- HCatalog是让Hive的元数据存储为基于Hadoop的其他工具所公用。它为MapReduce和Pig提供了连接器,用户可以从Hive数据仓库中读取和写入数据。
- MR从InputFormat读取数据,然后分片成不同的map任务并行处理,公共一个RecordReader从输入数据源中读取记录转换成键值对来供map任务进行处理。
- Hcatalog 提供HCatInputFormat类来供MapReduce用户从Hive的数据仓库中读取数据 。其允许用户只读需要的表分区和字段,并且提供一种列表格式来展示 。

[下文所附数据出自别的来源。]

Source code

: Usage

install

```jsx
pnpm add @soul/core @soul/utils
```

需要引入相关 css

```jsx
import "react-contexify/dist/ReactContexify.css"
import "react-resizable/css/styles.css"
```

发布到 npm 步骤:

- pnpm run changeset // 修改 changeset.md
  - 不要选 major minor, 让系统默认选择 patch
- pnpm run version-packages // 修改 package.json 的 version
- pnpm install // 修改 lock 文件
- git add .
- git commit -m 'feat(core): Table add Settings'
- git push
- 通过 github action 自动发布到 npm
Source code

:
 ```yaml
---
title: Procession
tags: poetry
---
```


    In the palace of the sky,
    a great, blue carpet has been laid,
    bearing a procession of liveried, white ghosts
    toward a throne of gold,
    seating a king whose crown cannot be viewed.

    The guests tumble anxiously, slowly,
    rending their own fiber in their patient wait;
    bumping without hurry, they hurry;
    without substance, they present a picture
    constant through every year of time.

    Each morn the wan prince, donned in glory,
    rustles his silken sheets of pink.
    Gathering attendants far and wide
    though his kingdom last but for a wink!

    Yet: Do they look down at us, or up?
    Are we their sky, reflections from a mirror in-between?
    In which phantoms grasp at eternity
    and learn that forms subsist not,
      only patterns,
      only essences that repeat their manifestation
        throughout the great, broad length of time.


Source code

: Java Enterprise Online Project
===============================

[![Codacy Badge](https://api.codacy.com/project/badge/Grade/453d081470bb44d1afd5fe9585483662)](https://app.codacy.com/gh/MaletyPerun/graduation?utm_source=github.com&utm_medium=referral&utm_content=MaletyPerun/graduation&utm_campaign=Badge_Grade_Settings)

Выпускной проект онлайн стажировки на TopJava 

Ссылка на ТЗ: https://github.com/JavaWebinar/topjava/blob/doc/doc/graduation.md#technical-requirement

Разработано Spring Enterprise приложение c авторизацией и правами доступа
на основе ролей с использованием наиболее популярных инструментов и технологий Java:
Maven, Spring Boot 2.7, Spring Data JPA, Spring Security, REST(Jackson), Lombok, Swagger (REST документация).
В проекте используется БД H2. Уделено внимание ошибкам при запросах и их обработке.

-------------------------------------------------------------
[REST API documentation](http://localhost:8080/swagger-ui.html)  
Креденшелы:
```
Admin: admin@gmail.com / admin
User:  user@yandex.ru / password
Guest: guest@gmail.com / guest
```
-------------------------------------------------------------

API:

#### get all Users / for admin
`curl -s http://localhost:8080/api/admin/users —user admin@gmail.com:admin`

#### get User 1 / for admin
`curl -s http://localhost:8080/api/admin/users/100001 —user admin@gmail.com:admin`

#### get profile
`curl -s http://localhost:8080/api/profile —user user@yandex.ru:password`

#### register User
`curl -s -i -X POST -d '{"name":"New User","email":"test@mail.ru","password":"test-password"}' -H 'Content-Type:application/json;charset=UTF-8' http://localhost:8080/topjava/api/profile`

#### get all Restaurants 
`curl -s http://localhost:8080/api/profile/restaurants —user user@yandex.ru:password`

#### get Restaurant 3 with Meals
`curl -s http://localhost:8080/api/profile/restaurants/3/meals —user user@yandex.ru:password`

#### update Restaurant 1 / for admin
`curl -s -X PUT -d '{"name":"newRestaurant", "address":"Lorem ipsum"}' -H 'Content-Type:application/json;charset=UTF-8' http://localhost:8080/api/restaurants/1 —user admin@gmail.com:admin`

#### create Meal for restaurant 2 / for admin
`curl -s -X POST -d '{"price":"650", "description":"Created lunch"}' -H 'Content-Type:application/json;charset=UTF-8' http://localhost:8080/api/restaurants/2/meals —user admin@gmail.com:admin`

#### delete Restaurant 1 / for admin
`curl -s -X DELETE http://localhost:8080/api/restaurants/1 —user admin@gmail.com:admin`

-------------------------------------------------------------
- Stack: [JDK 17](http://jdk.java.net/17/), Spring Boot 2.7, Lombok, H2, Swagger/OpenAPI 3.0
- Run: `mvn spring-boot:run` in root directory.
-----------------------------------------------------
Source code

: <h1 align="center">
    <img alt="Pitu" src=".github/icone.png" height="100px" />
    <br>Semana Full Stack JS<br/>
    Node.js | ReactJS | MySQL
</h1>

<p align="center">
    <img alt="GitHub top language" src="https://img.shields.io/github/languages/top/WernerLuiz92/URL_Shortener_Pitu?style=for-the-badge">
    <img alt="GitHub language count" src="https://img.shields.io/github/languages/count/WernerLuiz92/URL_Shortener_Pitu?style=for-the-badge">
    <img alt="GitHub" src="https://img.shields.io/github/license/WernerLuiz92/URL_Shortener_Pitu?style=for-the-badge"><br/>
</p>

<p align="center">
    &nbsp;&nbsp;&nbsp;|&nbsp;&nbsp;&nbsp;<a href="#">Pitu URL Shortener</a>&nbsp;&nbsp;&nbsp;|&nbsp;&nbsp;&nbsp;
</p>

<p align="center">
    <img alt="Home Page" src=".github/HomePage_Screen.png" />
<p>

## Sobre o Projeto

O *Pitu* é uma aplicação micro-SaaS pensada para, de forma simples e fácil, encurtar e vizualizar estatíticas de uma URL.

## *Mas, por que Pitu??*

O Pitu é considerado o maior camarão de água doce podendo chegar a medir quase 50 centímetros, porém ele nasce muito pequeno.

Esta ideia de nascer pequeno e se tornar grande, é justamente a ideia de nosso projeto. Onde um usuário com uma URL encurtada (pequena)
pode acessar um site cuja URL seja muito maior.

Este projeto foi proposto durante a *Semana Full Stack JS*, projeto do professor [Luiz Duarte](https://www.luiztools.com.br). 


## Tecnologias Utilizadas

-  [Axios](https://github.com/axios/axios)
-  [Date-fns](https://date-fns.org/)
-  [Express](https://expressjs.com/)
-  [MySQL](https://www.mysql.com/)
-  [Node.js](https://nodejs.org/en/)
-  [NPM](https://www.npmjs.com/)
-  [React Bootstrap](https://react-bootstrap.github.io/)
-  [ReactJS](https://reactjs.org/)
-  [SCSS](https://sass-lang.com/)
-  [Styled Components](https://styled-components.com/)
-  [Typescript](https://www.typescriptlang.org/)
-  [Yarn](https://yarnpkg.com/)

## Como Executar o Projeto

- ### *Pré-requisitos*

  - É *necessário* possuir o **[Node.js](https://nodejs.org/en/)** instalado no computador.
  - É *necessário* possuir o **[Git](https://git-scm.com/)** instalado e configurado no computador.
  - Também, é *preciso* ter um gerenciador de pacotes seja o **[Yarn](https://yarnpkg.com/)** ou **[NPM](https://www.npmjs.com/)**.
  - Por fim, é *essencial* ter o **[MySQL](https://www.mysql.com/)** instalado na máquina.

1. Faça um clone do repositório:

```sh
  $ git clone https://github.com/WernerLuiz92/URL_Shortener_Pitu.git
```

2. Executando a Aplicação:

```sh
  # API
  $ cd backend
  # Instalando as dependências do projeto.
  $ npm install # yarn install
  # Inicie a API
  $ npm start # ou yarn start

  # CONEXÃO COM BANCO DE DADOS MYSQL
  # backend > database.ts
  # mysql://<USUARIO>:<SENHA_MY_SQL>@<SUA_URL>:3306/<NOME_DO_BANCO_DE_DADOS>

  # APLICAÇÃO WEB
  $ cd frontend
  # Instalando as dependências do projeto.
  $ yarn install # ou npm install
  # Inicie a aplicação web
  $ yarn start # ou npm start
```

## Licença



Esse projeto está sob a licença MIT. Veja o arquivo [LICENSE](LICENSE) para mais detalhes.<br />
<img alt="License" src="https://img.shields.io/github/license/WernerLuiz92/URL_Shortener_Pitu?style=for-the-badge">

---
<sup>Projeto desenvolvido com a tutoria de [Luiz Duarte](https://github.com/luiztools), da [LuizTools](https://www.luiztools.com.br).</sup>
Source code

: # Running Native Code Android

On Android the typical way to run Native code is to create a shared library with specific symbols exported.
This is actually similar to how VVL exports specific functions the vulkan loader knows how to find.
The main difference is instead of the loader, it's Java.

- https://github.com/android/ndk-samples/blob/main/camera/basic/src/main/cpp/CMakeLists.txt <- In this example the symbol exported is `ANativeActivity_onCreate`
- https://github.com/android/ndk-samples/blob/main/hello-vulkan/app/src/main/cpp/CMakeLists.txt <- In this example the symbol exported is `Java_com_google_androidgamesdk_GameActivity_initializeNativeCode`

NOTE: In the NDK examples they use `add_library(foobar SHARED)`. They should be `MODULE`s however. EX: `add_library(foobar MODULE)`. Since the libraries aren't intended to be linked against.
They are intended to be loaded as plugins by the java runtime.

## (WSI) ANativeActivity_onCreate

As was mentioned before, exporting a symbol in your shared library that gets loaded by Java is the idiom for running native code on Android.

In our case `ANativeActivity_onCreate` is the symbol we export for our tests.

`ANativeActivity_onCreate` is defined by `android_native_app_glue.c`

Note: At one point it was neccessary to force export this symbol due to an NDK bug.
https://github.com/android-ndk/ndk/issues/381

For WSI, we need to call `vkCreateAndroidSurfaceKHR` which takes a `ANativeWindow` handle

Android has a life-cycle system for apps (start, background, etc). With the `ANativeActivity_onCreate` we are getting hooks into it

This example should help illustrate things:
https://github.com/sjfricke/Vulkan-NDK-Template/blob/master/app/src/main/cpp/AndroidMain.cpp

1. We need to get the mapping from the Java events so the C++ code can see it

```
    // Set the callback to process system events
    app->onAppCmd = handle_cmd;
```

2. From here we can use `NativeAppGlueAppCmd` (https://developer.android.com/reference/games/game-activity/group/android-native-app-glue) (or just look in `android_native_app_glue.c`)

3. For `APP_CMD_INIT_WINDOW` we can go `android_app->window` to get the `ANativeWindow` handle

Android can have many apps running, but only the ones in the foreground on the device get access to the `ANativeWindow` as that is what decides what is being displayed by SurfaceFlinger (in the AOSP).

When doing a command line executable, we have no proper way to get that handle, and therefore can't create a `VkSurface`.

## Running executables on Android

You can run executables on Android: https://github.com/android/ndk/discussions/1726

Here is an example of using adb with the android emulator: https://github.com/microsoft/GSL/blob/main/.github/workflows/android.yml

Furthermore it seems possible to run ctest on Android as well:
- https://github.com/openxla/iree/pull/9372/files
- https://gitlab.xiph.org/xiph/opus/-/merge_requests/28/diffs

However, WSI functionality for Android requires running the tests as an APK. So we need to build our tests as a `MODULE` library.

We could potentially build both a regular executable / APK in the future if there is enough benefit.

- 初始化HCatInputFormat时,首先要读取指定的表,通过创建InputJobInfo类,然后指定数据库、表和分区过滤条件就可以达到这个目的。
//数据库名称
private final String databaseName;
//表名
private final String tableName;
//表信息
private HCatTableInfo tableInfo;
//分区过滤条件
private String filter;
//全部分区
transient private List<PartInfo> partitions;
/** implementation specific job properties */
private Properties properties;
HCatSchema baseSchema = HCatBaseInputFormat.getOutputSchema(context);
List<HCatFieldSchema> fields = new List<HCatFieldSchema>(2);
fields.add(baseSchema.get("user"));
fields.add(baseSchema.get("url"));
HCatBaseInputFormat.setOutputSchema(job, new HCatSchema(fields));
/** The db and table names. */
private final String databaseName;
private final String tableName;
/** The table info provided by user. */
private HCatTableInfo tableInfo;
/** The output schema. This is given to us by user. This wont contain any
* partition columns ,even if user has specified them.
* */
private HCatSchema outputSchema;
/** The location of the partition being written */
private String location;
/** The root location of custom dynamic partitions being written */
private String customDynamicRoot;
/** The relative path of custom dynamic partitions being written */
private String customDynamicPath;
//用户期望创建的分区名称
/** The partition values to publish to, if used for output*/
private Map<String, String> partitionValues;
private List<Integer> posOfPartCols;
private List<Integer> posOfDynPartCols;
private Properties properties;
private int maxDynamicPartitions;
/** List of keys for which values were not specified at write setup time, to be infered at write time */
private List<String> dynamicPartitioningKeys;
private boolean harRequested;
- 进入HIVE_HOME/hcatalog/bin中
hcat -e "create table test(name string);"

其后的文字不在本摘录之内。